George VI should have known better. But we are all to be forgiven for having supposed, if we had ever heard of the Muggletonians, that there were none of them left, that there had been none left for two or three centuries. But we were proved wrong in 1974, when two Jehovah’s Witnesses made a routine call on a Kentish fruit farmer called Philip Noakes, who may have been (can we be sure?) the very last Muggletonian. (His widow still lives, aged 90, but was never a Muggletonian.) At about the same time, E.P. Thompson, who was already interested in the Muggletonian legacy, found his way to Noakes’s apple loft.
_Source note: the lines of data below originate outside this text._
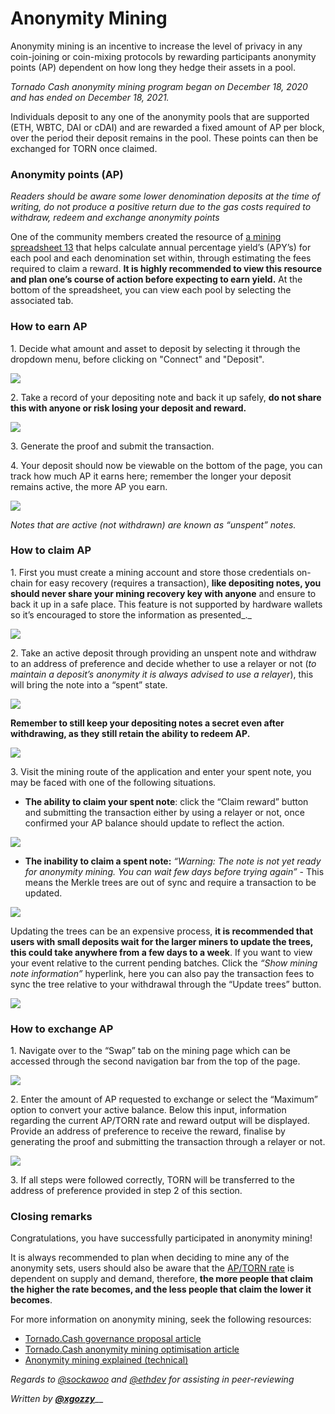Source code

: # Anonymity Mining

Anonymity mining is an incentive to increase the level of privacy in any coin-joining or coin-mixing protocols by rewarding participants anonymity points (AP) dependent on how long they hedge their assets in a pool.

_Tornado Cash anonymity mining program began on December 18, 2020 and has ended on December 18, 2021._

Individuals deposit to any one of the anonymity pools that are supported (ETH, WBTC, DAI or cDAI) and are rewarded a fixed amount of AP per block, over the period their deposit remains in the pool. These points can then be exchanged for TORN once claimed.

### Anonymity points (AP)

_Readers should be aware some lower denomination deposits at the time of writing, do not produce a positive return due to the gas costs required to withdraw, redeem and exchange anonymity points_

One of the community members created the resource of [a mining spreadsheet 13](https://torn.community/t/anonymity-mining-spreadsheet/720) that helps calculate annual percentage yield’s (APY’s) for each pool and each denomination set within, through estimating the fees required to claim a reward. **It is highly recommended to view this resource and plan one’s course of action before expecting to earn yield.** At the bottom of the spreadsheet, you can view each pool by selecting the associated tab.

### How to earn AP

1\. Decide what amount and asset to deposit by selecting it through the dropdown menu, before clicking on "Connect" and "Deposit".

![](../.gitbook/assets/m3fh0gl.png)

2\. Take a record of your depositing note and back it up safely, **do not share this with anyone or risk losing your deposit and reward.**

![](../.gitbook/assets/vhustru.png)

3\. Generate the proof and submit the transaction.

4\. Your deposit should now be viewable on the bottom of the page, you can track how much AP it earns here; remember the longer your deposit remains active, the more AP you earn.

![](../.gitbook/assets/k6juetp.png)

_Notes that are active (not withdrawn) are known as “unspent” notes._

### How to claim AP

1\. First you must create a mining account and store those credentials on-chain for easy recovery (requires a transaction), **like depositing notes, you should never share your mining recovery key with anyone** and ensure to back it up in a safe place. This feature is not supported by hardware wallets so it’s encouraged to store the information as presented_._

![](../.gitbook/assets/lskzkgk.png)

2\. Take an active deposit through providing an unspent note and withdraw to an address of preference and decide whether to use a relayer or not (_to maintain a deposit’s anonymity it is always advised to use a relayer_), this will bring the note into a “spent” state.

![](../.gitbook/assets/aid86cj.png)

**Remember to still keep your depositing notes a secret even after withdrawing, as they still retain the ability to redeem AP.**

![](../.gitbook/assets/bpsqxxr.png)

3\. Visit the mining route of the application and enter your spent note, you may be faced with one of the following situations.

* **The ability to claim your spent note**: click the “Claim reward” button and submitting the transaction either by using a relayer or not, once confirmed your AP balance should update to reflect the action.

![](../.gitbook/assets/e9jyqhu.png)

&#x20;

* **The inability to claim a spent note:** _“Warning: The note is not yet ready for anonymity mining. You can wait few days before trying again”_ - This means the Merkle trees are out of sync and require a transaction to be updated.

![](../.gitbook/assets/i6qtr0f.png)

Updating the trees can be an expensive process, **it is recommended that users with small deposits wait for the larger miners to update the trees, this could take anywhere from a few days to a week**. If you want to view your event relative to the current pending batches. Click the _“Show mining note information”_ hyperlink, here you can also pay the transaction fees to sync the tree relative to your withdrawal through the “Update trees” button.

![](../.gitbook/assets/d8dmxjj.png)

### How to exchange AP

1\. Navigate over to the “Swap” tab on the mining page which can be accessed through the second navigation bar from the top of the page.

![](../.gitbook/assets/ahrjxbq.png)

2\. Enter the amount of AP requested to exchange or select the “Maximum” option to convert your active balance. Below this input, information regarding the current AP/TORN rate and reward output will be displayed. Provide an address of preference to receive the reward, finalise by generating the proof and submitting the transaction through a relayer or not.

![](../.gitbook/assets/wo55lao.png)

3\. If all steps were followed correctly, TORN will be transferred to the address of preference provided in step 2 of this section.

### Closing remarks

Congratulations, you have successfully participated in anonymity mining!

It is always recommended to plan when deciding to mine any of the anonymity sets, users should also be aware that the [AP/TORN rate](https://duneanalytics.com/luckyallocator/Daily-AP-TORN-Rate-v2) is dependent on supply and demand, therefore, **the more people that claim the higher the rate becomes, and the less people that claim the lower it becomes**.

For more information on anonymity mining, seek the following resources:

* [Tornado.Cash governance proposal article](https://tornado-cash.medium.com/tornado-cash-governance-proposal-a55c5c7d0703)
* [Tornado.Cash anonymity mining optimisation article](https://tornado-cash.medium.com/gas-price-claimed-anonymity-mining-a-victim-but-now-everyone-can-claim-ap-5441aaa32a1a)&#x20;
* [Anonymity mining explained (technical)](https://torn.community/t/anonymity-mining-technical-overview/15)

_Regards to_ [_@sockawoo_](https://torn.community/u/sockawoo) _and_ [_@ethdev_](https://torn.community/u/ethdev) _for assisting in peer-reviewing_

_Written by_ [_**@xgozzy**_](https://torn.community/u/xgozzy/summary)__
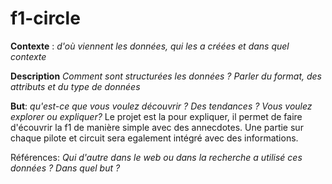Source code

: # f1-circle

**Contexte** : 
_d'où viennent les données, qui les a créées et dans quel contexte_

**Description** 
_Comment sont structurées les données ? Parler du format, des attributs et du type de données_

**But**: 
_qu'est-ce que vous voulez découvrir ? Des tendances ? Vous voulez explorer ou expliquer?_
Le projet est la pour expliquer, il permet de faire d'écouvrir la f1 de manière simple avec des annecdotes. Une partie sur chaque pilote et circuit sera egalement intégré avec des informations. 

Références: 
_Qui d'autre dans le web ou dans la recherche a utilisé ces données ? Dans quel but ?_
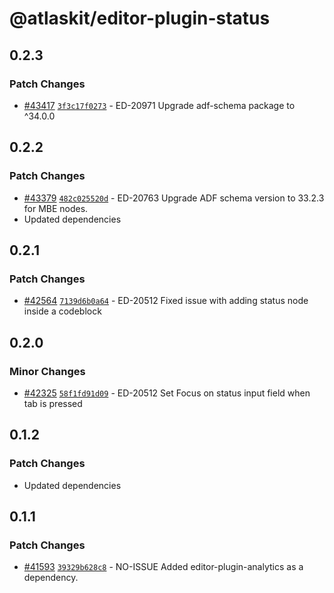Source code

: # @atlaskit/editor-plugin-status

## 0.2.3

### Patch Changes

- [#43417](https://bitbucket.org/atlassian/atlassian-frontend/pull-requests/43417) [`3f3c17f0273`](https://bitbucket.org/atlassian/atlassian-frontend/commits/3f3c17f0273) - ED-20971 Upgrade adf-schema package to ^34.0.0

## 0.2.2

### Patch Changes

- [#43379](https://bitbucket.org/atlassian/atlassian-frontend/pull-requests/43379) [`482c025520d`](https://bitbucket.org/atlassian/atlassian-frontend/commits/482c025520d) - ED-20763 Upgrade ADF schema version to 33.2.3 for MBE nodes.
- Updated dependencies

## 0.2.1

### Patch Changes

- [#42564](https://bitbucket.org/atlassian/atlassian-frontend/pull-requests/42564) [`7139d6b0a64`](https://bitbucket.org/atlassian/atlassian-frontend/commits/7139d6b0a64) - ED-20512 Fixed issue with adding status node inside a codeblock

## 0.2.0

### Minor Changes

- [#42325](https://bitbucket.org/atlassian/atlassian-frontend/pull-requests/42325) [`58f1fd91d09`](https://bitbucket.org/atlassian/atlassian-frontend/commits/58f1fd91d09) - ED-20512 Set Focus on status input field when tab is pressed

## 0.1.2

### Patch Changes

- Updated dependencies

## 0.1.1

### Patch Changes

- [#41593](https://bitbucket.org/atlassian/atlassian-frontend/pull-requests/41593) [`39329b628c8`](https://bitbucket.org/atlassian/atlassian-frontend/commits/39329b628c8) - NO-ISSUE Added editor-plugin-analytics as a dependency.
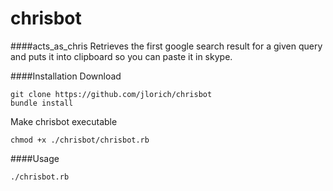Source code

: chrisbot
========

####acts_as_chris
Retrieves the first google search result for a given query and puts it into clipboard so you can paste it in skype.

####Installation
Download

    git clone https://github.com/jlorich/chrisbot
    bundle install
    
Make chrisbot executable 

    chmod +x ./chrisbot/chrisbot.rb

####Usage

    ./chrisbot.rb
    
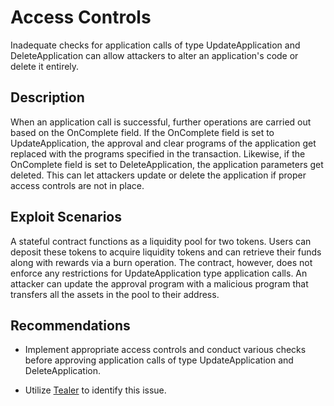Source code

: # Access Controls

Inadequate checks for application calls of type UpdateApplication and DeleteApplication can allow attackers to alter an application's code or delete it entirely.

## Description

When an application call is successful, further operations are carried out based on the OnComplete field. If the OnComplete field is set to UpdateApplication, the approval and clear programs of the application get replaced with the programs specified in the transaction. Likewise, if the OnComplete field is set to DeleteApplication, the application parameters get deleted. This can let attackers update or delete the application if proper access controls are not in place.

## Exploit Scenarios

A stateful contract functions as a liquidity pool for two tokens. Users can deposit these tokens to acquire liquidity tokens and can retrieve their funds along with rewards via a burn operation. The contract, however, does not enforce any restrictions for UpdateApplication type application calls. An attacker can update the approval program with a malicious program that transfers all the assets in the pool to their address.

## Recommendations

- Implement appropriate access controls and conduct various checks before approving application calls of type UpdateApplication and DeleteApplication.

- Utilize [Tealer](https://github.com/crytic/tealer) to identify this issue.

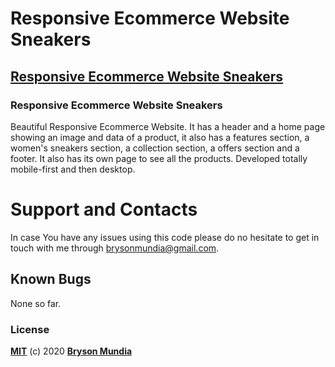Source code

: # Responsive Ecommerce Website Sneakers

## [Responsive Ecommerce Website Sneakers]()

### Responsive Ecommerce Website Sneakers
Beautiful Responsive Ecommerce Website. It has a header and a home page showing an image and data of a product, it also has a features section, a women's sneakers section, a collection section, a offers section and a footer. It also has its own page to see all the products. Developed totally mobile-first and then desktop.

# Support and Contacts
In case You have any issues using this code please do no hesitate to get in touch with me through brysonmundia@gmail.com.

## Known Bugs
None so far.

### License
**[MIT](./LICENSE)** (c) 2020 **[Bryson Mundia]()**

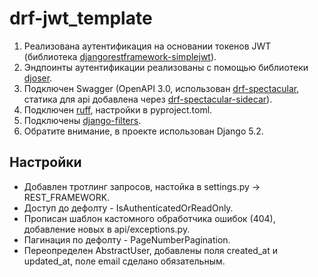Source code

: # drf-jwt_template

1. Реализована аутентификация на основании токенов JWT (библиотека [djangorestframework-simplejwt](https://django-rest-framework-simplejwt.readthedocs.io/en/latest/getting_started.html)).
2. Эндпоинты аутентификации реализованы с помощью библиотеки [djoser](https://djoser.readthedocs.io/en/latest/getting_started.html).
3. Подключен Swagger (OpenAPI 3.0, использован [drf-spectacular](https://drf-spectacular.readthedocs.io/en/latest/), статика для api добавлена через [drf-spectacular-sidecar](https://drf-spectacular.readthedocs.io/en/latest/readme.html)).
4. Подключен [ruff](https://docs.astral.sh/ruff/), настройки в pyproject.toml.
5. Подключены [django-filters](https://django-filter.readthedocs.io/en/main/).
6. Обратите внимание, в проекте использован Django 5.2.

## Настройки

- Добавлен тротлинг запросов, настойка в settings.py -> REST_FRAMEWORK.
- Доступ до дефолту - IsAuthenticatedOrReadOnly.
- Прописан шаблон кастомного обработчика ошибок (404), добавление новых в api/exceptions.py.
- Пагинация по дефолту - PageNumberPagination.
- Переопределен AbstractUser, добавлены поля created_at и updated_at, поле email сделано обязательным.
He had been directed there by Noakes’s son-in-law, who had been alerted to Thompson’s interest through the correspondence columns of the TLS. In the loft Thompson found more than a hundred boxes containing the Muggletonian archive, which Noakes, on a wartime journey to Covent Garden market, had rescued when the Muggletonian Reading Room in Bishopsgate was blitzed. These boxes have now found a home in the British Library as Additional MSS 60168-60256, thanks to the good offices of Noakes’s widow, Thompson, William Lamont and others.
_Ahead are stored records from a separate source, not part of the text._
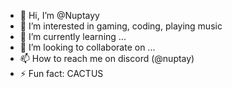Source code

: - 👋 Hi, I’m @Nuptayy
- 👀 I’m interested in gaming, coding, playing music
- 🌱 I’m currently learning ...
- 💞️ I’m looking to collaborate on ...
- 📫 How to reach me on discord (@nuptay)
- ⚡ Fun fact: CACTUS
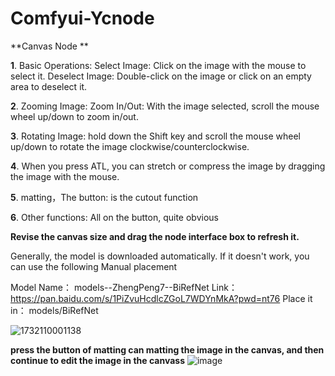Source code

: # Comfyui-Ycnode
**Canvas Node **

**1**. Basic Operations:
Select Image: Click on the image with the mouse to select it.
Deselect Image: Double-click on the image or click on an empty area to deselect it.

**2**. Zooming Image:
Zoom In/Out: With the image selected, scroll the mouse wheel up/down to zoom in/out.

**3**. Rotating Image:
hold down the Shift key and scroll the mouse wheel up/down to rotate the image clockwise/counterclockwise.

**4**. When you press ATL, you can stretch or compress the image by dragging the image with the mouse.

**5**. matting，The button:  is the cutout function

**6**. Other functions:
All on the button, quite obvious

**Revise the canvas size and drag the node interface box to refresh it.**

Generally, the model is downloaded automatically. If it doesn't work, you can use the following
Manual placement

Model Name： models--ZhengPeng7--BiRefNet
Link：https://pan.baidu.com/s/1PiZvuHcdlcZGoL7WDYnMkA?pwd=nt76  Place it in： models/BiRefNet

![1732110001138](https://github.com/user-attachments/assets/372a14a5-8255-4768-9547-d8a6083bb76c)


**press the button of matting can matting the image in the canvas, and then continue to edit the image in the canvass**
![image](https://github.com/user-attachments/assets/faa4156c-e511-4c8c-9165-1a139fb8c894)

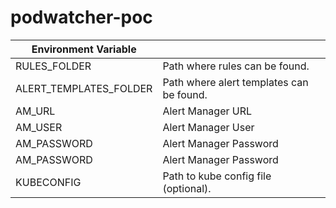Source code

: # podwatcher-poc

| Environment Variable   | |
| ---------------------- | --- |
| RULES_FOLDER           | Path where rules can be found.  | 
| ALERT_TEMPLATES_FOLDER | Path where alert templates can be found. |
| AM_URL                 | Alert Manager URL |
| AM_USER                | Alert Manager User |
| AM_PASSWORD            | Alert Manager Password |
| AM_PASSWORD            | Alert Manager Password |
| KUBECONFIG             | Path to kube config file (optional).     |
What to do with this equivalent, for the archaeology of sectarian nonconformity, of Howard Carter’s discovery of the tomb of Tutankhamun? There followed from the appropriation of the Muggletonian archive a practical exploration of a theoretical distinction that I had made, back in those same 1970s, between vertical and horizontal accounts of religious history. The vertical came first, well represented in the Anglican hymn ‘Thy hand, Oh God, has guided/The Church from age to age’. Such vertical history has mostly been written in the interests of the religious groups whose annals it has traced, such as Congregationalists or Jesuits (or, conversely, against those interests: see Foxe’s Book of Martyrs). Vertical church history is likely to be confessional. Horizontal history came later, as practitioners of the social and cultural history of religious movements and tendencies dug into these annals to suggest what religious history may have ‘meant’ in terms of the social and political integument, categories accessible to modern people. (That this kind of reductionism is now out of fashion with anthropologists and sociologists is relevant.) Among those who attempted horizontal investigations of the Muggletonians was, notably, Christopher Hill, who found significant links between these people and John Milton, as they drank and argued in the London pubs of the 1650s. For Hill and Thompson these were ‘radicals’, political as well as religious activists, part of Hill’s World Turned Upside Down.
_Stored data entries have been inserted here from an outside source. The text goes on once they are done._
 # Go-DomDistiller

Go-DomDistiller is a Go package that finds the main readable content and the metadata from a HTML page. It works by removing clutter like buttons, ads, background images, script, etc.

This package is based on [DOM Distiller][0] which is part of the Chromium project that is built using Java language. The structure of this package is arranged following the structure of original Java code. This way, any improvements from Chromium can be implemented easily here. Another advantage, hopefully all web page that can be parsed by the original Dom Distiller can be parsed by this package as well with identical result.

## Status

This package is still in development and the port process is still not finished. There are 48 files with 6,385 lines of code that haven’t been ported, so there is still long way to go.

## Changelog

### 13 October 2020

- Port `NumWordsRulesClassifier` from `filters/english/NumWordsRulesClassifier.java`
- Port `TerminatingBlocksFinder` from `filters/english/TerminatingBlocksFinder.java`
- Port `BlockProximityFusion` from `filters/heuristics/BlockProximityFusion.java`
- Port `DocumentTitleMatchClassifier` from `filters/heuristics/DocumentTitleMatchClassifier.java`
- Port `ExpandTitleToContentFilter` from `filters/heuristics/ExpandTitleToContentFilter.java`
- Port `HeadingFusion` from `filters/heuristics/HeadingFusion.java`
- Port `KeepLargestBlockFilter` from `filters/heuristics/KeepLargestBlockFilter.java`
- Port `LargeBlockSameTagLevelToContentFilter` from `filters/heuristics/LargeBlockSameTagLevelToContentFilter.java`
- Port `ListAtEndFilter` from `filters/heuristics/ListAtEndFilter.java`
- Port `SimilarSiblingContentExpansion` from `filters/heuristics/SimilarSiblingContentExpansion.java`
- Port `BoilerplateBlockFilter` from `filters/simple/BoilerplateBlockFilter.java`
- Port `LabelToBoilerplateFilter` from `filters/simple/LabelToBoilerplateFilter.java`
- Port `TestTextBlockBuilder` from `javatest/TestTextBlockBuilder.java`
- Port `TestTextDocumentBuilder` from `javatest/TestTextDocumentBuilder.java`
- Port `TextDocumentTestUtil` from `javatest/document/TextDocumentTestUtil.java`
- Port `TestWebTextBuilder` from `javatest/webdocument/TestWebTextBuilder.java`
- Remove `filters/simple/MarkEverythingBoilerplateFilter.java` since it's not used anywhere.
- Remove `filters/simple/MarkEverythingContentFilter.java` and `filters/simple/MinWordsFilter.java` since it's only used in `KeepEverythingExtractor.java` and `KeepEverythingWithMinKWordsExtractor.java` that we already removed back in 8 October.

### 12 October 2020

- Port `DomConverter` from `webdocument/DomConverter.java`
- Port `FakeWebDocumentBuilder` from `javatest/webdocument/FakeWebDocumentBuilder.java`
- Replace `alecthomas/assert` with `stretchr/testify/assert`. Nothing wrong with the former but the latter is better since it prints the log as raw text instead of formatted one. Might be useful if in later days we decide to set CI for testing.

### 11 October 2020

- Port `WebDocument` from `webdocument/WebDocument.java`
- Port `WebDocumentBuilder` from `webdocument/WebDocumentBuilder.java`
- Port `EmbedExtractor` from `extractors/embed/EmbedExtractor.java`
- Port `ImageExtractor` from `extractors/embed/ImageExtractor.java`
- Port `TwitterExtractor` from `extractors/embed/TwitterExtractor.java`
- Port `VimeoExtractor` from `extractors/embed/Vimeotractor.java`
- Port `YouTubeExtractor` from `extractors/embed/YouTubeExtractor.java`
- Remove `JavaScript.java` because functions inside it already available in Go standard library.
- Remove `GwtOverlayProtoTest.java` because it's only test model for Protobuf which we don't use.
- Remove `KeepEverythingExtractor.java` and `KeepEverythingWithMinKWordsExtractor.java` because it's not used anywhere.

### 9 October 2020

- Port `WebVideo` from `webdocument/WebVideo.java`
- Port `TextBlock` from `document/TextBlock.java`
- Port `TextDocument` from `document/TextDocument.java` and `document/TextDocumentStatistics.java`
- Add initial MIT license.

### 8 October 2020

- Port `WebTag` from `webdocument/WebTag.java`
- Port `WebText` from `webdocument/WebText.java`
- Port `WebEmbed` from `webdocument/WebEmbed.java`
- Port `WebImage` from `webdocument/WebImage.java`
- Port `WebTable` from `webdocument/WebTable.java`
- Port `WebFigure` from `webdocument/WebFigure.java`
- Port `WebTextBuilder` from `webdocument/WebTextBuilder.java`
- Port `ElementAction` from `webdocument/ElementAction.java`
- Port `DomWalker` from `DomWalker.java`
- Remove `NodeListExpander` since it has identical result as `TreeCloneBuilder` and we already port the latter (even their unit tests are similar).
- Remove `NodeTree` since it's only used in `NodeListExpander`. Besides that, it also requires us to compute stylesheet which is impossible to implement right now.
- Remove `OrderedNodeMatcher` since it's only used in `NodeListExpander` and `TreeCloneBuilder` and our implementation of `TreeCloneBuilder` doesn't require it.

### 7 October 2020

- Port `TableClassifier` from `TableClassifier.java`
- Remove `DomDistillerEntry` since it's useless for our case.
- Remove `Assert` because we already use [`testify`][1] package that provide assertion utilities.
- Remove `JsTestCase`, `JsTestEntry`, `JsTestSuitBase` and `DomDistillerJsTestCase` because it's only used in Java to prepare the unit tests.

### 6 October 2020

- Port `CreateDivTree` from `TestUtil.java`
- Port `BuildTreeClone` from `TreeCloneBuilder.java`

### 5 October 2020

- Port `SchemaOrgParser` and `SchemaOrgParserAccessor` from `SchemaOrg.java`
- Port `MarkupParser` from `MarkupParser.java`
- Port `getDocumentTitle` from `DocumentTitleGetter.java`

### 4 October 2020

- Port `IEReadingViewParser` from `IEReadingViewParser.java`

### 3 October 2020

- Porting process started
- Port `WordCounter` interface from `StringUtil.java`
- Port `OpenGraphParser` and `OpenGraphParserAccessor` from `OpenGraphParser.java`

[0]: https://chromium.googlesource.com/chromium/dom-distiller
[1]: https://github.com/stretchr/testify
A vertical history of the subject could not at that time be attempted. But now, thanks to what was found in that orchard loft in 1974, it can, and this is what William Lamont has done in Last Witnesses: The Muggletonian History, which will surely remain the definitive history of this odd sect. And the first thing to emerge from what we now know is that, pace Hill and Thompson, the Muggletonians were not political radicals.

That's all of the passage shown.